**WORK TO COMPLETE**
The entries below are to be returned as written, with all pictures dropped.

[Stored data entries]
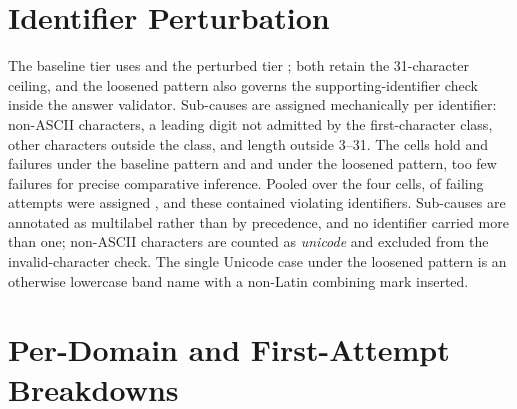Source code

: \section{Identifier Perturbation}
\label{app:perturbation}

\begin{table}[ht]
\centering\small
\caption{Sub-causes of violating identifiers in 
failures, gpt-5.6-sol and gpt-5.6-terra, HotpotQA. Counts are
identifiers, not attempts.}
\label{tab:perturbation}
\end{table}

The baseline tier uses \idpattern{} and the perturbed tier \idpatternloose{};
both retain the 31-character ceiling, and the loosened pattern also
governs the supporting-identifier check inside the answer validator.
Sub-causes are assigned mechanically per identifier: non-ASCII characters,
a leading digit not admitted by the first-character class, other
characters outside the class, and length outside 3--31. The cells hold
 and
 failures under the baseline
pattern and  and
 under the loosened
pattern, too few failures for precise comparative inference. Pooled over
the four cells,  of
 failing attempts were assigned
, and these contained 
violating identifiers. Sub-causes are annotated as multilabel rather than
by precedence, and no identifier carried more than one; non-ASCII
characters are counted as \emph{unicode} and excluded from the
invalid-character check. The single Unicode case under the loosened
pattern is an otherwise lowercase band name with a non-Latin combining
mark inserted.

\section{Per-Domain and First-Attempt Breakdowns}
\label{app:breakdowns}

\begin{table}[htbp]
\centering\scriptsize
\caption{Per-cell results, reporting basis.}
\label{tab:domains}
\end{table}

\begin{table}[htbp]
\centering\scriptsize
\caption{Run completion and offline residual invalidity, reporting basis.
\emph{Att./compl.} is the total number of attempts in the cell,
including those of incomplete runs, divided by the number of completed
runs: the attempt cost per completed run, not the mean number of attempts
a completed run used. \emph{Residual} counts
pure-formatting  failures as recovered; it is computed
on stored attempts and is not the outcome of rerunning the pipeline with
fence removal enabled.}
\label{tab:operational}
\resizebox{\linewidth}{!}{}
\end{table}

**OUTPUT**
Source code

: \section{Identifier Perturbation}
\label{app:perturbation}

\begin{table}[ht]
\centering\small
\caption{Sub-causes of violating identifiers in 
failures, gpt-5.6-sol and gpt-5.6-terra, HotpotQA. Counts are
identifiers, not attempts.}
\label{tab:perturbation}
\end{table}

The baseline tier uses \idpattern{} and the perturbed tier \idpatternloose{};
both retain the 31-character ceiling, and the loosened pattern also
governs the supporting-identifier check inside the answer validator.
Sub-causes are assigned mechanically per identifier: non-ASCII characters,
a leading digit not admitted by the first-character class, other
characters outside the class, and length outside 3--31. The cells hold
 and
 failures under the baseline
pattern and  and
 under the loosened
pattern, too few failures for precise comparative inference. Pooled over
the four cells,  of
 failing attempts were assigned
, and these contained 
violating identifiers. Sub-causes are annotated as multilabel rather than
by precedence, and no identifier carried more than one; non-ASCII
characters are counted as \emph{unicode} and excluded from the
invalid-character check. The single Unicode case under the loosened
pattern is an otherwise lowercase band name with a non-Latin combining
mark inserted.

\section{Per-Domain and First-Attempt Breakdowns}
\label{app:breakdowns}

\begin{table}[htbp]
\centering\scriptsize
\caption{Per-cell results, reporting basis.}
\label{tab:domains}
\end{table}

\begin{table}[htbp]
\centering\scriptsize
\caption{Run completion and offline residual invalidity, reporting basis.
\emph{Att./compl.} is the total number of attempts in the cell,
including those of incomplete runs, divided by the number of completed
runs: the attempt cost per completed run, not the mean number of attempts
a completed run used. \emph{Residual} counts
pure-formatting  failures as recovered; it is computed
on stored attempts and is not the outcome of rerunning the pipeline with
fence removal enabled.}
\label{tab:operational}
\resizebox{\linewidth}{!}{}
\end{table}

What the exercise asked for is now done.